> [PROBLEM DESCRIPTION] The material below should be copied line for line, please, with pictures omitted.

*** Opening SUPPLIED MATERIAL ***

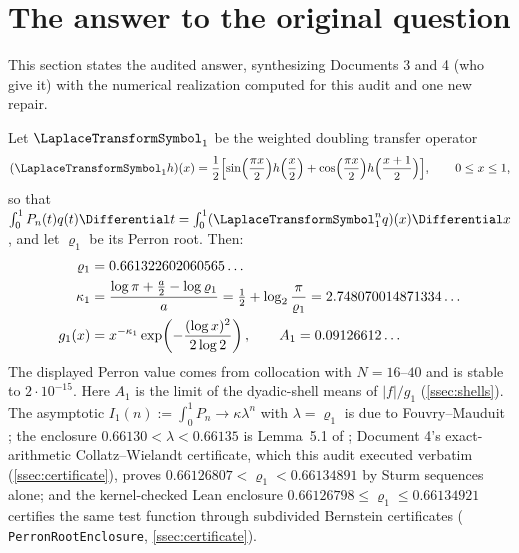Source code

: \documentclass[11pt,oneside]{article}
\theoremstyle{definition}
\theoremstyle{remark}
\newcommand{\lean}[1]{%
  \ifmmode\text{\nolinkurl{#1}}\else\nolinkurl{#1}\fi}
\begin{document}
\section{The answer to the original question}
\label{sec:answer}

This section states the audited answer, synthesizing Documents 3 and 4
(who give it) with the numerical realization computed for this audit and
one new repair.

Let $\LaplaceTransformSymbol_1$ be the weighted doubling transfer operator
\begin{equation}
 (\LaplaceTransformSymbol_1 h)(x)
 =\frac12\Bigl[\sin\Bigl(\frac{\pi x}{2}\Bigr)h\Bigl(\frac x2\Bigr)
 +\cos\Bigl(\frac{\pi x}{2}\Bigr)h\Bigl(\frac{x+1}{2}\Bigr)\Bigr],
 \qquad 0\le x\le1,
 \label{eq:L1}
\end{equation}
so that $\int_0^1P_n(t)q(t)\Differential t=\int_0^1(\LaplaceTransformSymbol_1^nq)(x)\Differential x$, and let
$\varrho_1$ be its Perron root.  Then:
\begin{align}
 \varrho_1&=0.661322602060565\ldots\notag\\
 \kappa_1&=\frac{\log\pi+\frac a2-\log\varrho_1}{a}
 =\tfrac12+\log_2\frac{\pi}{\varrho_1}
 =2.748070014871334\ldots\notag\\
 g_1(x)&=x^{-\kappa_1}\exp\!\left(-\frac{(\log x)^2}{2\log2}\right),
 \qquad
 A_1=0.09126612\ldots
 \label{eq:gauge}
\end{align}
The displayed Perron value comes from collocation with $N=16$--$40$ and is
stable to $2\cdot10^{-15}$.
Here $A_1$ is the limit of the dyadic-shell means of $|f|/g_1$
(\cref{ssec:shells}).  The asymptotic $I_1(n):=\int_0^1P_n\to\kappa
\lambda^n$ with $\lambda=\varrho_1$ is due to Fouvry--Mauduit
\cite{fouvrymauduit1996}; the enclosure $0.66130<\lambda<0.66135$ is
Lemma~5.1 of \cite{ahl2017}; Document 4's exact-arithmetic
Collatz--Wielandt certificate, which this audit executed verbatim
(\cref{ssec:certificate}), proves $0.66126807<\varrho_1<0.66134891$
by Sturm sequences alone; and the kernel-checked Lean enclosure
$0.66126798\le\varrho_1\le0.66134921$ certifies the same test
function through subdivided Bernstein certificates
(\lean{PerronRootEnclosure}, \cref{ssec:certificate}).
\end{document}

*** Closing SUPPLIED MATERIAL ***

> [WRITTEN REPLY]
Source code

: \documentclass[11pt,oneside]{article}
\theoremstyle{definition}
\theoremstyle{remark}
\newcommand{\lean}[1]{%
  \ifmmode\text{\nolinkurl{#1}}\else\nolinkurl{#1}\fi}
\begin{document}
\section{The answer to the original question}
\label{sec:answer}

This section states the audited answer, synthesizing Documents 3 and 4
(who give it) with the numerical realization computed for this audit and
one new repair.

Let $\LaplaceTransformSymbol_1$ be the weighted doubling transfer operator
\begin{equation}
 (\LaplaceTransformSymbol_1 h)(x)
 =\frac12\Bigl[\sin\Bigl(\frac{\pi x}{2}\Bigr)h\Bigl(\frac x2\Bigr)
 +\cos\Bigl(\frac{\pi x}{2}\Bigr)h\Bigl(\frac{x+1}{2}\Bigr)\Bigr],
 \qquad 0\le x\le1,
 \label{eq:L1}
\end{equation}
so that $\int_0^1P_n(t)q(t)\Differential t=\int_0^1(\LaplaceTransformSymbol_1^nq)(x)\Differential x$, and let
$\varrho_1$ be its Perron root.  Then:
\begin{align}
 \varrho_1&=0.661322602060565\ldots\notag\\
 \kappa_1&=\frac{\log\pi+\frac a2-\log\varrho_1}{a}
 =\tfrac12+\log_2\frac{\pi}{\varrho_1}
 =2.748070014871334\ldots\notag\\
 g_1(x)&=x^{-\kappa_1}\exp\!\left(-\frac{(\log x)^2}{2\log2}\right),
 \qquad
 A_1=0.09126612\ldots
 \label{eq:gauge}
\end{align}
The displayed Perron value comes from collocation with $N=16$--$40$ and is
stable to $2\cdot10^{-15}$.
Here $A_1$ is the limit of the dyadic-shell means of $|f|/g_1$
(\cref{ssec:shells}).  The asymptotic $I_1(n):=\int_0^1P_n\to\kappa
\lambda^n$ with $\lambda=\varrho_1$ is due to Fouvry--Mauduit
\cite{fouvrymauduit1996}; the enclosure $0.66130<\lambda<0.66135$ is
Lemma~5.1 of \cite{ahl2017}; Document 4's exact-arithmetic
Collatz--Wielandt certificate, which this audit executed verbatim
(\cref{ssec:certificate}), proves $0.66126807<\varrho_1<0.66134891$
by Sturm sequences alone; and the kernel-checked Lean enclosure
$0.66126798\le\varrho_1\le0.66134921$ certifies the same test
function through subdivided Bernstein certificates
(\lean{PerronRootEnclosure}, \cref{ssec:certificate}).
\end{document}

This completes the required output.